REQUIREMENT: From the line with "1. **int flags" to the line with "associés au socket. </br>", retype every line exactly, including those two, and leave out the rest of the data below.
***** EXERCISE INPUTS *****
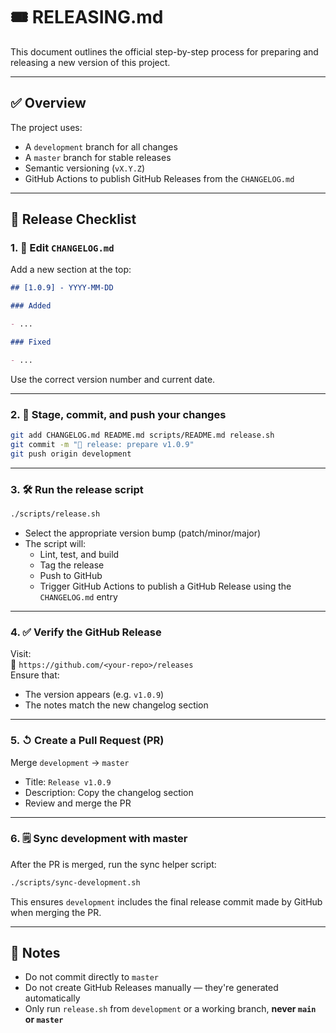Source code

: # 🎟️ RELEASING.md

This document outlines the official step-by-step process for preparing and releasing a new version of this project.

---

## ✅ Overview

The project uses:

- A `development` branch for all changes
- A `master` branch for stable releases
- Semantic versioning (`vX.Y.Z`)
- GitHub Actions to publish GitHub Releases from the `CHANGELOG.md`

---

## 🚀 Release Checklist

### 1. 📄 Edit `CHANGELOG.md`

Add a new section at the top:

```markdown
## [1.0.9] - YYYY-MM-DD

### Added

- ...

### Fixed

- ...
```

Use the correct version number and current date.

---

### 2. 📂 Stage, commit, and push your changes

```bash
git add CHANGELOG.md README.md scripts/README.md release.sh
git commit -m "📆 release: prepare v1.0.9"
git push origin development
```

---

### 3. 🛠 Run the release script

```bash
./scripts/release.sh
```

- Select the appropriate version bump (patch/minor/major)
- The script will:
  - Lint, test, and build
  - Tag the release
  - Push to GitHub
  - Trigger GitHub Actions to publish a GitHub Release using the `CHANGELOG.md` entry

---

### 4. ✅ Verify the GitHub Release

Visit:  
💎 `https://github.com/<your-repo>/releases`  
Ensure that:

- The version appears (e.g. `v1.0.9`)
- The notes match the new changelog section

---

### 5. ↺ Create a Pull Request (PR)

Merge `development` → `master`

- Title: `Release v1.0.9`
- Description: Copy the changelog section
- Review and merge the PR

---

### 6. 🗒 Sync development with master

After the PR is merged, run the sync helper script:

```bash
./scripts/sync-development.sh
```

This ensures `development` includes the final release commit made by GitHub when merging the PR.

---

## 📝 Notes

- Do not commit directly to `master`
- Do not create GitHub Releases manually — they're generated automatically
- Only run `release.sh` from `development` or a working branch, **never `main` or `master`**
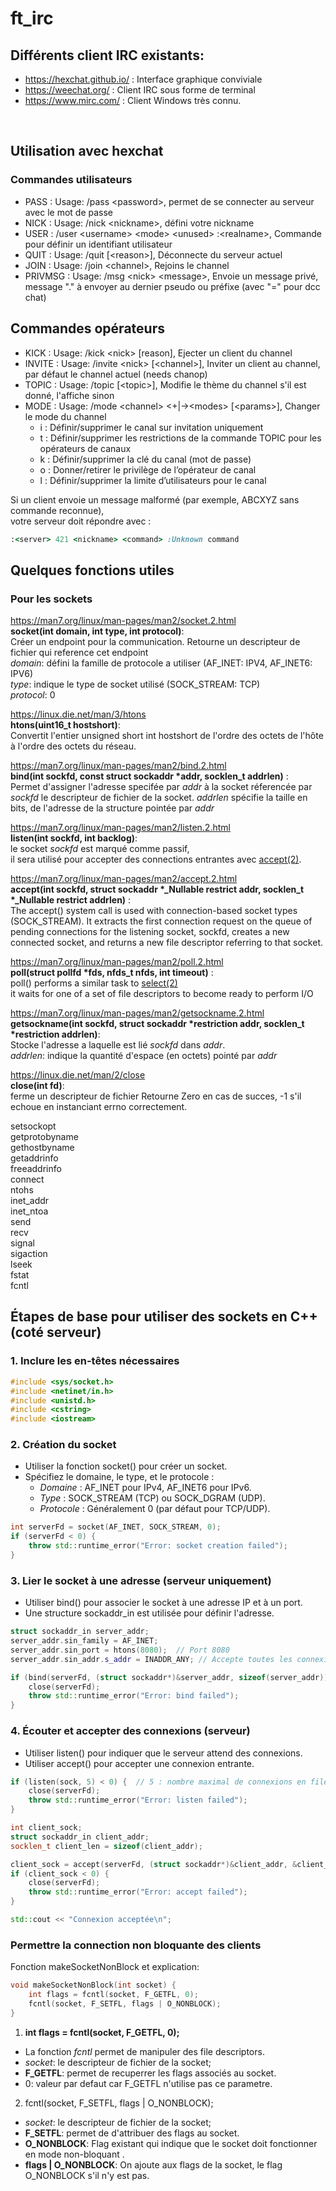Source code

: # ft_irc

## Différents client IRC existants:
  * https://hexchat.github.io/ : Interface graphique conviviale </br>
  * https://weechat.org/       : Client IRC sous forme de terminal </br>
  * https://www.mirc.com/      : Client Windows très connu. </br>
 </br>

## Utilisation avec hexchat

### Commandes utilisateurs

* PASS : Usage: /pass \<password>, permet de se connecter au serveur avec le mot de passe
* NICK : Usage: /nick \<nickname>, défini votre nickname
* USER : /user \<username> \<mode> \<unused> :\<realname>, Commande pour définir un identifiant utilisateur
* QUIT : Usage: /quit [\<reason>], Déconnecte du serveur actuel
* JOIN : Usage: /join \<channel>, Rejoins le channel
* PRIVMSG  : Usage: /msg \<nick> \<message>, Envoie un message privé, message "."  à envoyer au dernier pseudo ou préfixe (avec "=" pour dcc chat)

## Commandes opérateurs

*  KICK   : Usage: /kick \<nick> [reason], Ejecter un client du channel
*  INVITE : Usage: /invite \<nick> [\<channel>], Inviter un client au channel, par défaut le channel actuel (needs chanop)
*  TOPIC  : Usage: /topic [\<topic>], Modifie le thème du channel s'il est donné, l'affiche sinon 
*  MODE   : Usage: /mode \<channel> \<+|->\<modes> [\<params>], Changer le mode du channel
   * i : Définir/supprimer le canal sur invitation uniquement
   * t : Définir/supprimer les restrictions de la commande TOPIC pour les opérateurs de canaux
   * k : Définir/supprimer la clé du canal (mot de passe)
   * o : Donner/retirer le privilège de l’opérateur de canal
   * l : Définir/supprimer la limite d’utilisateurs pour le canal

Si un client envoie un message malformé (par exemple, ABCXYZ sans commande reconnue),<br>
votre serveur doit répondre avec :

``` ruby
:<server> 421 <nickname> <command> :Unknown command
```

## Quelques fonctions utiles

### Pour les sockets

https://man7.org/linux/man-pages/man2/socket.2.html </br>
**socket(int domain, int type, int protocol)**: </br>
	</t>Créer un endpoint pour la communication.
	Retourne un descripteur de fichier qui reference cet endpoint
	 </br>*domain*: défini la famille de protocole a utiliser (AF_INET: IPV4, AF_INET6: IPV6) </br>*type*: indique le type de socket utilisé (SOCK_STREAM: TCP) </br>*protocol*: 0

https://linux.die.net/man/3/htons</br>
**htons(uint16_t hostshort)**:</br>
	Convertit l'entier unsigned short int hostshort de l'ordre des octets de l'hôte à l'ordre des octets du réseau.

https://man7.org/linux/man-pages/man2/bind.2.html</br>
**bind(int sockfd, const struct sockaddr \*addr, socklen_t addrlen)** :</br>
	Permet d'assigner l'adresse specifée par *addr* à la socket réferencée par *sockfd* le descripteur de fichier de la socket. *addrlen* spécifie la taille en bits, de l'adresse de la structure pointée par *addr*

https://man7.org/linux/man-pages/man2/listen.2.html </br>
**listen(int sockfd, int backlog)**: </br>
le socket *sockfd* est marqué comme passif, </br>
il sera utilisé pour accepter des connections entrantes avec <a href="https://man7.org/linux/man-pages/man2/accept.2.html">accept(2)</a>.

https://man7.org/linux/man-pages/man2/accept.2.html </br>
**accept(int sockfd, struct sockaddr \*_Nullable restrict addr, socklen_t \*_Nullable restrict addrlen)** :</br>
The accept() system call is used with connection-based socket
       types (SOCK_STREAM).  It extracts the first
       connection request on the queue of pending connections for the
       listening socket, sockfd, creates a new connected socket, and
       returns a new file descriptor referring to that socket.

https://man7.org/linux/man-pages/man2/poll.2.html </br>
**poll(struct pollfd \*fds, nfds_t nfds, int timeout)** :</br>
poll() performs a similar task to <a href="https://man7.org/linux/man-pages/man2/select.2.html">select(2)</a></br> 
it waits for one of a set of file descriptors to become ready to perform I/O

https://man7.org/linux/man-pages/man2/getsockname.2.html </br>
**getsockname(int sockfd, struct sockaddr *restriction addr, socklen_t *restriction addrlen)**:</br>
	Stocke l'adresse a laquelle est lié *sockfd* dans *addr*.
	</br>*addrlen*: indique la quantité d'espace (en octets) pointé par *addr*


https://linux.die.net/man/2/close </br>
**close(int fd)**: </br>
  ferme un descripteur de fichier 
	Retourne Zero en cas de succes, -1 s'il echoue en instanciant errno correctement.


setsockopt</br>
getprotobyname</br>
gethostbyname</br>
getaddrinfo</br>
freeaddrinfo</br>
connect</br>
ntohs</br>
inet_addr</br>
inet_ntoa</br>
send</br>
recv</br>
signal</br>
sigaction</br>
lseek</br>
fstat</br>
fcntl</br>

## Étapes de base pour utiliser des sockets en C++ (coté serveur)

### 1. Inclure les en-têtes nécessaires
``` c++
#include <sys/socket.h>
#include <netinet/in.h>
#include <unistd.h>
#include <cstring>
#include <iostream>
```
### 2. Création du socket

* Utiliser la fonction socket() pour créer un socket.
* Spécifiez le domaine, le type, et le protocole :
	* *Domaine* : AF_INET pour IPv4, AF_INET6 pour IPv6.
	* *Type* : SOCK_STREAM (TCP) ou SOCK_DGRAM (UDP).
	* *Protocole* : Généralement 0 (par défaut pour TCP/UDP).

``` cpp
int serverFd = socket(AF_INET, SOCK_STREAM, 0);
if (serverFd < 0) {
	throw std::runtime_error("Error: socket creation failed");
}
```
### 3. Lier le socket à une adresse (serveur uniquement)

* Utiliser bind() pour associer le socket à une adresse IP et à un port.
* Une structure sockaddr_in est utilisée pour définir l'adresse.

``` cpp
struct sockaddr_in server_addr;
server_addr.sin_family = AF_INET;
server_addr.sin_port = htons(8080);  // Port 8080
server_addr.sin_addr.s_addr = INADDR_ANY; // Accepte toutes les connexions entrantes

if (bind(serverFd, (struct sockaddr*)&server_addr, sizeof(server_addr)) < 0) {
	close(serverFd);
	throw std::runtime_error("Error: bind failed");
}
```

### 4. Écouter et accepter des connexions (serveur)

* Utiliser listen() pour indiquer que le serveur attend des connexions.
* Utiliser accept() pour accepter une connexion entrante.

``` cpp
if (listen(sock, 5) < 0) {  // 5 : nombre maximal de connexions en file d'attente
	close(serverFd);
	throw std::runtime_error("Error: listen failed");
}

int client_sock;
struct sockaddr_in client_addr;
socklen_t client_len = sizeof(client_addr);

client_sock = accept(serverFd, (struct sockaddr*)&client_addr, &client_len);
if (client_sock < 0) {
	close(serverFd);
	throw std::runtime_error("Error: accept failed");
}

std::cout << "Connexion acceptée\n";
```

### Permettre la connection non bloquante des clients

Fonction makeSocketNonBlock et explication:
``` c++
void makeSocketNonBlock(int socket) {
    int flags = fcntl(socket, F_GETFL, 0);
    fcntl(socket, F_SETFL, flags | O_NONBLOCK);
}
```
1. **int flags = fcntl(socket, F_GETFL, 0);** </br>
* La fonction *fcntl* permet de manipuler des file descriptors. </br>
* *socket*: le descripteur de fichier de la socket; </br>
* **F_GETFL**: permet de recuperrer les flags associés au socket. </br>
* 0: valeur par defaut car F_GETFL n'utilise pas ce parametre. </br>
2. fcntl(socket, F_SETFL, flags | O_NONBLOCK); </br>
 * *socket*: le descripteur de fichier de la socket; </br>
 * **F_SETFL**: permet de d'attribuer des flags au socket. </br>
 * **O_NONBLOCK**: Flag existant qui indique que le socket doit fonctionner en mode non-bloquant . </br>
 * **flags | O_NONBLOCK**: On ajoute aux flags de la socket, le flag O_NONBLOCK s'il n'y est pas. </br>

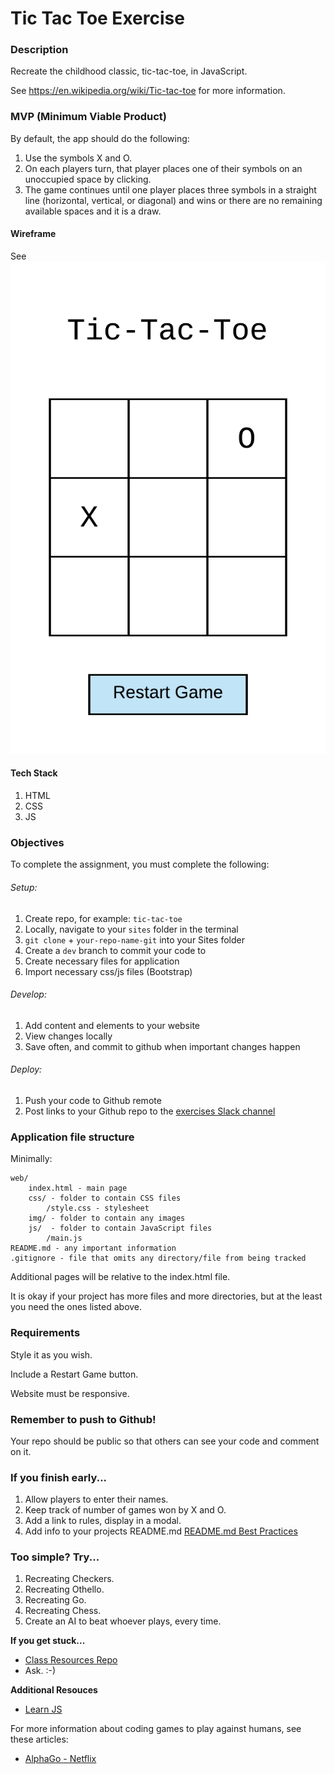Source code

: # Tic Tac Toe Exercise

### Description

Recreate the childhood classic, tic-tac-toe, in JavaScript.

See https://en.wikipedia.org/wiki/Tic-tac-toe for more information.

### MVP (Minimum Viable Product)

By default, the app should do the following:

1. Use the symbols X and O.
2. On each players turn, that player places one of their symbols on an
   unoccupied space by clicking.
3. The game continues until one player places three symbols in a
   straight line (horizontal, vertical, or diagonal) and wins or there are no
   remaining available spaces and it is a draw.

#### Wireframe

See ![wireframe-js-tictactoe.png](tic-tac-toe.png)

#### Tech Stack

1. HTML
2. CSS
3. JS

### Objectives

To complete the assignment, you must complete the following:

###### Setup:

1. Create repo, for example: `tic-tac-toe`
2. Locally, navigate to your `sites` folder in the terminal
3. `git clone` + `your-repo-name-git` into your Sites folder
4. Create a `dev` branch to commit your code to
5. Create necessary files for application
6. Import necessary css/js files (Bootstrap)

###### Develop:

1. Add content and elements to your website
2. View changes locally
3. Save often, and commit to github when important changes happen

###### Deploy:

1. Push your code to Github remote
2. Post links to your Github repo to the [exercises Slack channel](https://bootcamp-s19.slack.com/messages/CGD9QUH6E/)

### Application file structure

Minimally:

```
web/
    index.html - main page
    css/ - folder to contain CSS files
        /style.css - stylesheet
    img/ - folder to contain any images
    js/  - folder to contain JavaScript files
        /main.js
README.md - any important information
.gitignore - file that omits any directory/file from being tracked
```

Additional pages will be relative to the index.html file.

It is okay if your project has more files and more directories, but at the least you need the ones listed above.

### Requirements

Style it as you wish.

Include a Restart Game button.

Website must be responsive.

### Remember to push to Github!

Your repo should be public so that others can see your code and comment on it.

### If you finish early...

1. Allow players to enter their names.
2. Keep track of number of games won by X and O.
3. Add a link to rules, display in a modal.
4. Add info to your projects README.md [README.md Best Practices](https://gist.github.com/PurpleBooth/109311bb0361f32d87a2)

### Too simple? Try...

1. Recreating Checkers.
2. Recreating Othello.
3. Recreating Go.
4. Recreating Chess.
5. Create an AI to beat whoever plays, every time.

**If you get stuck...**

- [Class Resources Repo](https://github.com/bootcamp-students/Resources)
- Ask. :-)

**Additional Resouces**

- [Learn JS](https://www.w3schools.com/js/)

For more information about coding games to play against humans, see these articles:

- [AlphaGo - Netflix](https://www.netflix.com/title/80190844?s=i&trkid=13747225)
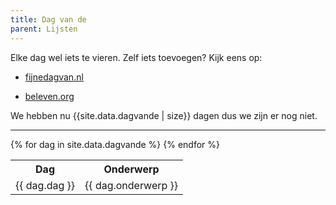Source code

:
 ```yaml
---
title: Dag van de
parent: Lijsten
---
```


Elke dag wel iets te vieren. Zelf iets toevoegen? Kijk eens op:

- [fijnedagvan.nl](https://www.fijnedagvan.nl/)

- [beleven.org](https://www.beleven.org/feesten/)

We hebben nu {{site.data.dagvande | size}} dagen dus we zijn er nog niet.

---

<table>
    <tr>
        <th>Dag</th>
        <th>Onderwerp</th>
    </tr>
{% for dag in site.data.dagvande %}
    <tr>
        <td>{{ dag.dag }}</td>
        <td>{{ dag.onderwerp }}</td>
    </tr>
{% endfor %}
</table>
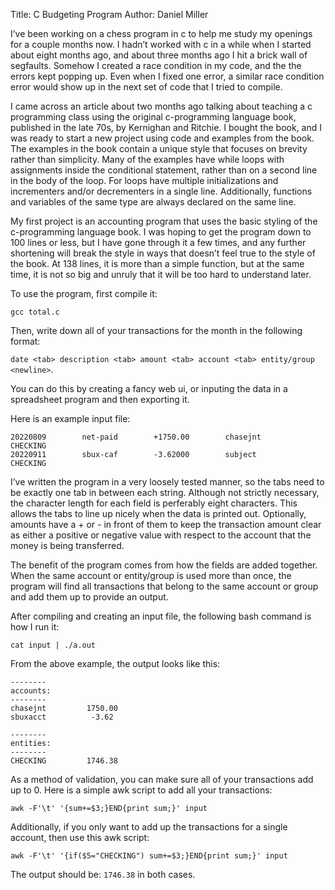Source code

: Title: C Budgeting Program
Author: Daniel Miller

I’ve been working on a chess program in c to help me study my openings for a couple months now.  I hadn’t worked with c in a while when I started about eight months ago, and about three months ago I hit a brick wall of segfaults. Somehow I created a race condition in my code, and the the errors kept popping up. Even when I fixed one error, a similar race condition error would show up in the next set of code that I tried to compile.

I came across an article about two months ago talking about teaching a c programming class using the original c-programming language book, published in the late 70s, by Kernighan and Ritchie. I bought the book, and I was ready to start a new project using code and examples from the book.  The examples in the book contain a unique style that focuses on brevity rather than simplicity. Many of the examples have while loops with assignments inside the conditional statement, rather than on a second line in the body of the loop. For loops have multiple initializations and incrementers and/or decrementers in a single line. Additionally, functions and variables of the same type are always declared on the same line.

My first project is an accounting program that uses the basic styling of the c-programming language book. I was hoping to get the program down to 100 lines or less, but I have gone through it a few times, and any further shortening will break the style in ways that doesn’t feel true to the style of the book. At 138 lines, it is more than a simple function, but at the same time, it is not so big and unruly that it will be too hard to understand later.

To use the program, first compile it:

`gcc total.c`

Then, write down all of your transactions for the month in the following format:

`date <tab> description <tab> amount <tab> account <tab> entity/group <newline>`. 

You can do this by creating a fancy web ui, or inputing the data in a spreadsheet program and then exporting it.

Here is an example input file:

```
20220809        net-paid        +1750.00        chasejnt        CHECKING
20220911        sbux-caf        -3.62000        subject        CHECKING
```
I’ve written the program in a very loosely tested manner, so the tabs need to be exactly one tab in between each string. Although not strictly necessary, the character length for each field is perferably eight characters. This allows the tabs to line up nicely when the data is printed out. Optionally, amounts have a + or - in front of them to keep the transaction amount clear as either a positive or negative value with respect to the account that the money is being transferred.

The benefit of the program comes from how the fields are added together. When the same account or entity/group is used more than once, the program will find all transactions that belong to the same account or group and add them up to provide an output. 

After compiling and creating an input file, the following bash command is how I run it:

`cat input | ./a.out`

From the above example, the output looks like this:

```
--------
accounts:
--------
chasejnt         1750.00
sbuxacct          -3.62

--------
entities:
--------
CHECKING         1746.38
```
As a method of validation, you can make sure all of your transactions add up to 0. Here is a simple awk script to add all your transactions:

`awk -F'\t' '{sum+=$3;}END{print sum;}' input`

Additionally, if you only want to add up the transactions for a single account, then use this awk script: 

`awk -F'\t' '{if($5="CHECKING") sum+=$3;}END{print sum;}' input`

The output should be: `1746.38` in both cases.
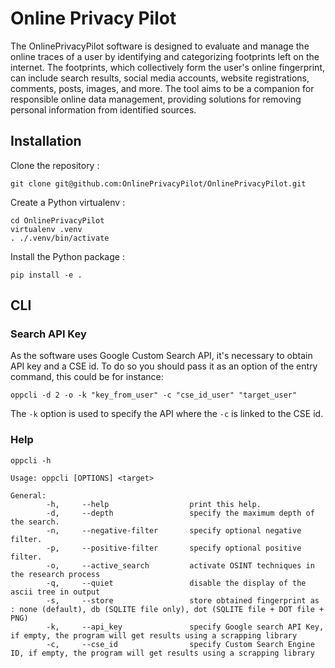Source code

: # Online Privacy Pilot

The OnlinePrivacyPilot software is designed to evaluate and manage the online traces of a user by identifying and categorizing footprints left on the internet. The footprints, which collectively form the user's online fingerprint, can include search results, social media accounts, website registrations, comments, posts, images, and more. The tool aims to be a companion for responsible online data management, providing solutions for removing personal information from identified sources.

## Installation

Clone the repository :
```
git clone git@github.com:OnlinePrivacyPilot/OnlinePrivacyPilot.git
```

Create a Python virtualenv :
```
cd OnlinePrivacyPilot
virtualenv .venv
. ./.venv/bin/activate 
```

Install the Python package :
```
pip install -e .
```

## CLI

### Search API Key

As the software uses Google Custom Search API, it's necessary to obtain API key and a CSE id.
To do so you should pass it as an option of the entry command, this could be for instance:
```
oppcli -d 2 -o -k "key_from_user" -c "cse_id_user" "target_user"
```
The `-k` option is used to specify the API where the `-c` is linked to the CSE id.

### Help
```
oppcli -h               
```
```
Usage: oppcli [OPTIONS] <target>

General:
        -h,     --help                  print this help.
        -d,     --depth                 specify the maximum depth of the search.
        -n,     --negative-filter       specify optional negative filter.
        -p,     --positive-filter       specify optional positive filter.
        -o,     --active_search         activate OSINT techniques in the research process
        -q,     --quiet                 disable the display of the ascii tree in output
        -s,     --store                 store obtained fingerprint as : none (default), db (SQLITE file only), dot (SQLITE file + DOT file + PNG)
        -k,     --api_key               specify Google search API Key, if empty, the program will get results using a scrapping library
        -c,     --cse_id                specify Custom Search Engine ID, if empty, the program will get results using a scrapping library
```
*****
TASK RESULT:
1. **int flags = fcntl(socket, F_GETFL, 0);** </br>
* La fonction *fcntl* permet de manipuler des file descriptors. </br>
* *socket*: le descripteur de fichier de la socket; </br>
* **F_GETFL**: permet de recuperrer les flags associés au socket. </br>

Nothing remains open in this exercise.